Exercise =
Each line in the data holding "herhangi" should be listed.

Stored data:
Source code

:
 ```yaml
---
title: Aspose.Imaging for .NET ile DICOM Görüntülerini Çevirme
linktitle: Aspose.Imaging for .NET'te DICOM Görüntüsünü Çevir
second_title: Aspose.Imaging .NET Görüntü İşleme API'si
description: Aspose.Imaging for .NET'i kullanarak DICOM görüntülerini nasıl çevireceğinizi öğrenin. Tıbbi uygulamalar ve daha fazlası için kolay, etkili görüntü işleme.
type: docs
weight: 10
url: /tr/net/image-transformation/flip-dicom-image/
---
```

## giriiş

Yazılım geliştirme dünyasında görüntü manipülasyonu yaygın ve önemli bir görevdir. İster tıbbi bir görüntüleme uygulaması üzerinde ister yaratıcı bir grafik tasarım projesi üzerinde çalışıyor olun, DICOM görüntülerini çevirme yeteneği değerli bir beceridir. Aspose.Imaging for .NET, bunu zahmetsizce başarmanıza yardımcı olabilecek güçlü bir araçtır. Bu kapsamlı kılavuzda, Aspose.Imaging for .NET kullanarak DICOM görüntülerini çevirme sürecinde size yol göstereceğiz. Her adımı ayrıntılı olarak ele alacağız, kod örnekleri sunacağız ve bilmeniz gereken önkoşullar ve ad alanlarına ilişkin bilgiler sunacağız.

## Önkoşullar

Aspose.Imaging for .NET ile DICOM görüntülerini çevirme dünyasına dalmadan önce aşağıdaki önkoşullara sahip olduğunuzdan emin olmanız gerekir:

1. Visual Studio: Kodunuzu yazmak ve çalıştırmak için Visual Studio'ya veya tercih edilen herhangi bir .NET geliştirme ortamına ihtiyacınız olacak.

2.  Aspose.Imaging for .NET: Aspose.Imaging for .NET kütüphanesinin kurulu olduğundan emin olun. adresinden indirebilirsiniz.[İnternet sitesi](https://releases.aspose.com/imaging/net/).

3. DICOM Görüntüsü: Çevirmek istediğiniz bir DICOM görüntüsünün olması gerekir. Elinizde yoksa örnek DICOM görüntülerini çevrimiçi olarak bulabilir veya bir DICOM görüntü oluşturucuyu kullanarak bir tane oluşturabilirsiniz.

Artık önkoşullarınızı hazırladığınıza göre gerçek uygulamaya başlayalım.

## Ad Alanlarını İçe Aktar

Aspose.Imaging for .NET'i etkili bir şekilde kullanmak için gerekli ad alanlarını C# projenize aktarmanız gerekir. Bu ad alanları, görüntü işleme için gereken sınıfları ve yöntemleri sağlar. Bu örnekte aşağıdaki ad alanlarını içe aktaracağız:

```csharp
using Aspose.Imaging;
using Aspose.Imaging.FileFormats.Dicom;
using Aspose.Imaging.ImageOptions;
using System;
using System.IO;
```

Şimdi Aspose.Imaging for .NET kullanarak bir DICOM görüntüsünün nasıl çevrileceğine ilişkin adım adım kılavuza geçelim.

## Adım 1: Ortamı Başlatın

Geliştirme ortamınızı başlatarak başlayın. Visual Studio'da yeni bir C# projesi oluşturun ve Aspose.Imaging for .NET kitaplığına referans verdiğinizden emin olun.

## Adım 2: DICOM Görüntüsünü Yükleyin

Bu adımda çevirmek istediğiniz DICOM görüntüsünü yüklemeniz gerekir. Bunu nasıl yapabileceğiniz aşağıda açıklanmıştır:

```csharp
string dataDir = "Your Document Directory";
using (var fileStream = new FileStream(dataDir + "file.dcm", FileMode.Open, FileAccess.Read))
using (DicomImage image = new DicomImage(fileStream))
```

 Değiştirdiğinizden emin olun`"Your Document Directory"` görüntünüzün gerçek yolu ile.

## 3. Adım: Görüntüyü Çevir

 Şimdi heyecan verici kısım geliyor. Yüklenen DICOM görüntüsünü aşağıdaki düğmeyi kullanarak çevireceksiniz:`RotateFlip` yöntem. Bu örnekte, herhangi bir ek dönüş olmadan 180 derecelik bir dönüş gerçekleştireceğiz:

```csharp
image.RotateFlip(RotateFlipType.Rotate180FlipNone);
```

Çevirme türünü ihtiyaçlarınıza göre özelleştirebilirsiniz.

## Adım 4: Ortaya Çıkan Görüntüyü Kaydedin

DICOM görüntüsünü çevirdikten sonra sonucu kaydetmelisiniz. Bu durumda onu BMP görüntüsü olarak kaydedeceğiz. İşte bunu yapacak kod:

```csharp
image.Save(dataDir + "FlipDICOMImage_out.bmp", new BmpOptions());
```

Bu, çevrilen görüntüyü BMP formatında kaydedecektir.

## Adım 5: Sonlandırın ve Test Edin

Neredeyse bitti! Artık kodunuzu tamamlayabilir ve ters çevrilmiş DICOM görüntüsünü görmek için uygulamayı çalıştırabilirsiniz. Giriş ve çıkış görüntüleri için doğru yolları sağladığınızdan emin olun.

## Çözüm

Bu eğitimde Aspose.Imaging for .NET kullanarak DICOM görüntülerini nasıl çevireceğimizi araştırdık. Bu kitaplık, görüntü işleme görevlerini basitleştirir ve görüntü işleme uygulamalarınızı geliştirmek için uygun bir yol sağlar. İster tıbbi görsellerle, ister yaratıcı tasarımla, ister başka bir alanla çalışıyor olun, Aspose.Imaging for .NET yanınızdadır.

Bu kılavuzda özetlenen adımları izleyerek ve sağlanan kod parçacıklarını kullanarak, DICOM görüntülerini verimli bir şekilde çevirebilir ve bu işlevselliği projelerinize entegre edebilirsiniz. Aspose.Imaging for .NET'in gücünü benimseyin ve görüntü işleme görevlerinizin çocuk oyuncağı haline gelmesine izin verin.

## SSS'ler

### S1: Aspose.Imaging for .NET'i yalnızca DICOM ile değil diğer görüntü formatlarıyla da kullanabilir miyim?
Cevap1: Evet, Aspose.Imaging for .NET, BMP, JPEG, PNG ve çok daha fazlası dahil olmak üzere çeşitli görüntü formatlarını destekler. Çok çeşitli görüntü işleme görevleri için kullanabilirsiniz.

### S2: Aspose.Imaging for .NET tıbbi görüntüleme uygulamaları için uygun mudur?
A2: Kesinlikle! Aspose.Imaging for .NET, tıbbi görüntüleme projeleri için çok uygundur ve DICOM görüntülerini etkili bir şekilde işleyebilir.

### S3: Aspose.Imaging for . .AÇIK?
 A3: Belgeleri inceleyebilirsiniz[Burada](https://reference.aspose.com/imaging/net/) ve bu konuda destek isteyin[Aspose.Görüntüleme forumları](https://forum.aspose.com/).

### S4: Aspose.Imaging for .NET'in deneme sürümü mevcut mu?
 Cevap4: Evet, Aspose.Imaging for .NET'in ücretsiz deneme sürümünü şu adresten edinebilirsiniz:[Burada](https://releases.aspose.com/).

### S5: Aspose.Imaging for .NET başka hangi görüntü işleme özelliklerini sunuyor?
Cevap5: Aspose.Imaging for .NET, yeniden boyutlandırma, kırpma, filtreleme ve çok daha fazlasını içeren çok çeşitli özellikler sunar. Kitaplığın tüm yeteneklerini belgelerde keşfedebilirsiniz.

Answer to this task =
1. Visual Studio: Kodunuzu yazmak ve çalıştırmak için Visual Studio'ya veya tercih edilen herhangi bir .NET geliştirme ortamına ihtiyacınız olacak.
 Şimdi heyecan verici kısım geliyor. Yüklenen DICOM görüntüsünü aşağıdaki düğmeyi kullanarak çevireceksiniz:`RotateFlip` yöntem. Bu örnekte, herhangi bir ek dönüş olmadan 180 derecelik bir dönüş gerçekleştireceğiz:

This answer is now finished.